Спустился в сад, постоял немного и пошел подальше от детских голосов, в глушь, к беседке.
– Пожалуйста, Федя, верни его, если сможешь, – сказала Варя. – Ах, ну почему, почему нет Васи!
– Пей. – Владимир принес воду. – И Бога ради, перестань реветь.
– Тебе не обидно за маму? – спросила Маша, залпом выпив воду. – А мне очень обидно, очень.
– Он не так выразился, уверен, что не так, – вздохнул Владимир. – Всем нам трудно, все мы как потерянные, почему же ты считаешь, что ему все трын-трава? Нельзя же быть такой непримиримой, Маша, нельзя.
– Только бы Федя вернул его, – вздохнула Варя.

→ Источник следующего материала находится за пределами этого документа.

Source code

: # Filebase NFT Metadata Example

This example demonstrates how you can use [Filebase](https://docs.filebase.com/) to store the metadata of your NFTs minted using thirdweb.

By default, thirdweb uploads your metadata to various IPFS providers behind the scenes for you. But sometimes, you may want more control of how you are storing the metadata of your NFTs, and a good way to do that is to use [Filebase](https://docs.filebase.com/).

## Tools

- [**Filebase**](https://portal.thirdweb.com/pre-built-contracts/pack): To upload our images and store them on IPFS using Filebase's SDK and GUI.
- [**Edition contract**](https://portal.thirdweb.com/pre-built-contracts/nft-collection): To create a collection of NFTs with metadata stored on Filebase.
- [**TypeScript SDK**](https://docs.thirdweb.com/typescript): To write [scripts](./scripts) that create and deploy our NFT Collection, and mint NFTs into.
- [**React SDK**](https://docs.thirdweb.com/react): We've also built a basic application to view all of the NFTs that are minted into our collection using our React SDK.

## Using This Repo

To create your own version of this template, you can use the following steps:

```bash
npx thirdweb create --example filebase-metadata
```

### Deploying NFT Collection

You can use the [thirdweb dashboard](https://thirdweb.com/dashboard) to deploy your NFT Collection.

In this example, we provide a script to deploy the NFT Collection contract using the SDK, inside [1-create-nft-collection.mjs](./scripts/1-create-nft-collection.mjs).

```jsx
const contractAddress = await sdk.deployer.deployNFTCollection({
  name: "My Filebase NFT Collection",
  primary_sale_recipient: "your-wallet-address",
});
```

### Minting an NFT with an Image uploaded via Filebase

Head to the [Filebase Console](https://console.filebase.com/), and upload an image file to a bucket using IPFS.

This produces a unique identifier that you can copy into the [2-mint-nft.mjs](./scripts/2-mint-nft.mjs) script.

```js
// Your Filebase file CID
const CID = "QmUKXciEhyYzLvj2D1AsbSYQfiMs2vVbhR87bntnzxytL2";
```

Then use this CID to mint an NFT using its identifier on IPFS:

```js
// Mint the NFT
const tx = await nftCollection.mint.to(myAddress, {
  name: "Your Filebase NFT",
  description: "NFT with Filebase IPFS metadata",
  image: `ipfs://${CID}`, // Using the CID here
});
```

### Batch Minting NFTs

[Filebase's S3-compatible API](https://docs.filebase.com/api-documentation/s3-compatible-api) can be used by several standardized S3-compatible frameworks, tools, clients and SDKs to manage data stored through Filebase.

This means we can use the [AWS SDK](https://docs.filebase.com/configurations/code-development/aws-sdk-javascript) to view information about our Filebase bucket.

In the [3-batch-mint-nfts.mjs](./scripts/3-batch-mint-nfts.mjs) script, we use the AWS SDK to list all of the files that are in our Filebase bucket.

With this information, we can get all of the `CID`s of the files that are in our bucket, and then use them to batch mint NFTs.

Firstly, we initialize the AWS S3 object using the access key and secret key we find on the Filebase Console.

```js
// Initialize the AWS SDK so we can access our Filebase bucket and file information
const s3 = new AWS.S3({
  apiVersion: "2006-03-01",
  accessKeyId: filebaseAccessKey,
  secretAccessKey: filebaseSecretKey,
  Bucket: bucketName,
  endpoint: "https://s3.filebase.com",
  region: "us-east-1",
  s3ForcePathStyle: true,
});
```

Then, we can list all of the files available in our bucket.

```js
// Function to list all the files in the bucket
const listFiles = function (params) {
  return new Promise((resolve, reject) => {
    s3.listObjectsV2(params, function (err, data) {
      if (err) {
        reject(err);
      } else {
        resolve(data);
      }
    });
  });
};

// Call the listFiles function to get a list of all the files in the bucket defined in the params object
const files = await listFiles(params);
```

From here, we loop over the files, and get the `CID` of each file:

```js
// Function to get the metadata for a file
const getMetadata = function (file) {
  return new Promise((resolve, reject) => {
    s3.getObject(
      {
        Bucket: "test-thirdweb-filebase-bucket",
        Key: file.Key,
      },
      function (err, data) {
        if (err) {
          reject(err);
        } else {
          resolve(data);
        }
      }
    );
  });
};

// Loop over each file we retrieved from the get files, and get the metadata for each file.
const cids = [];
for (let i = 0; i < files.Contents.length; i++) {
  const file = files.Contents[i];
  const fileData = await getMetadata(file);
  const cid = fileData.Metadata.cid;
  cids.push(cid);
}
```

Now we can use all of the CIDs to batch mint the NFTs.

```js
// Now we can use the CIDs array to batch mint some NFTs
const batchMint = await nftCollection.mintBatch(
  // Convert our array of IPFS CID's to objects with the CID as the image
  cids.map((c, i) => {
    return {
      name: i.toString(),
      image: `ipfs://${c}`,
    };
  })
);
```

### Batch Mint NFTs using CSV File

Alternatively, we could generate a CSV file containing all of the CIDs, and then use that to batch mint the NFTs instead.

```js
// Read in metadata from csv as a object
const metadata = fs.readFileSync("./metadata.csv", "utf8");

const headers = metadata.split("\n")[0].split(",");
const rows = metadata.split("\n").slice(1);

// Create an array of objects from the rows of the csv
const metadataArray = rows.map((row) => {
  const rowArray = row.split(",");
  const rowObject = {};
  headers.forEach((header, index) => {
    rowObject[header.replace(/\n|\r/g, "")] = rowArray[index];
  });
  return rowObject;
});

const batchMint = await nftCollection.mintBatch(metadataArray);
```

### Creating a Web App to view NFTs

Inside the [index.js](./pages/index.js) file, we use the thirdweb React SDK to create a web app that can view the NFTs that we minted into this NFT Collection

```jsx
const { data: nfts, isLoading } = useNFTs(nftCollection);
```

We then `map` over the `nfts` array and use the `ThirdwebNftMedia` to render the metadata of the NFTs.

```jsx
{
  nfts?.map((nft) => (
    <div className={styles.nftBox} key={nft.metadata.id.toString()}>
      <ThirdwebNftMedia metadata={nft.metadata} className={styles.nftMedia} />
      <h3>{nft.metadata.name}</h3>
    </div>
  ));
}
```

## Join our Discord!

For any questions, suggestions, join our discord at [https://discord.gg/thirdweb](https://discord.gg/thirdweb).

Федор нагнал брата скоро, но долго шел молча: ждал, пока оба успокоятся. Он не любил столкновений и ссор, терялся в них и потому всегда старался свести дело к мирному концу. Но пока он выжидал и подыскивал слова, заговорил поручик:
– Нас прекрасно воспитывали, ты не находишь? Мы говорим на трех языках, довольно наслышаны о новой философии и модных идеях, знаем, почему Сократ выпил чашу с ядом и почему Иоанн Креститель расстался со своей головой…
– Мне кажется, ты говоришь о другом, – нерешительно перебил Федор. – Ты говоришь о наших знаниях, а не о наших принципах. Можно знать очень много, очень, можно быть великим ученым и не иметь никаких принципов. Ты согласен?
– Кто это тебя научил? – с усмешкой спросил Гавриил. – Скажешь, что сам додумался? Не поверю, Федька: ты ленив и мягок.
– Конечно, не сам, – тотчас же согласился брат. – Это все Вася. Он будто сеятель среди нас, правда? Разбросал семена, щедро разбросал, не задумываясь и не скупясь, и уехал в Америку. Может быть, тоже сеять? А зерна его в нас прорастают, я чувствую, как они прорастают, хоть и многого не понимаю еще.
– Болтуны вы, что ты, что Васька, – проворчал поручик. – Перебил меня, а я в мыслях запутался. Обидно, брат, когда в лицо смеются, а крыть тебе нечем, очень обидно. – Он помолчал. – Так что там Василий говорил насчет принципов?
– Он считает, что принципы – единственное мерило личности. Именно по ним мы уже давно бессознательно делим людей на добрых и злых, на плохих и хороших. Мы знаем, допустим, что господин N, пусть он хоть трижды легкомыслен, не солжет и не предаст, ибо у него в душе воспитаны принципы, посеяны и выращены. А вот господин NN, с пафосом воздающий хвалу своему учителю, завтра же отречется от него и с тем же пафосом будет проклинать, с каким хвалил. И пусть он хоть семи пядей во лбу, пусть он хоть все знания мира вобрал в себя – грош ему цена, ибо он беспринципен. Разве не так? Разве ты сам не делишь людей, исходя из их порядочности?
– Я делю людей на счастливых и несчастных, вот и вся философия, – сказал Гавриил. – Это деление точное и правильное, а все остальное – от лукавого, Феденька. От безделья, господа студенты, только от безделья.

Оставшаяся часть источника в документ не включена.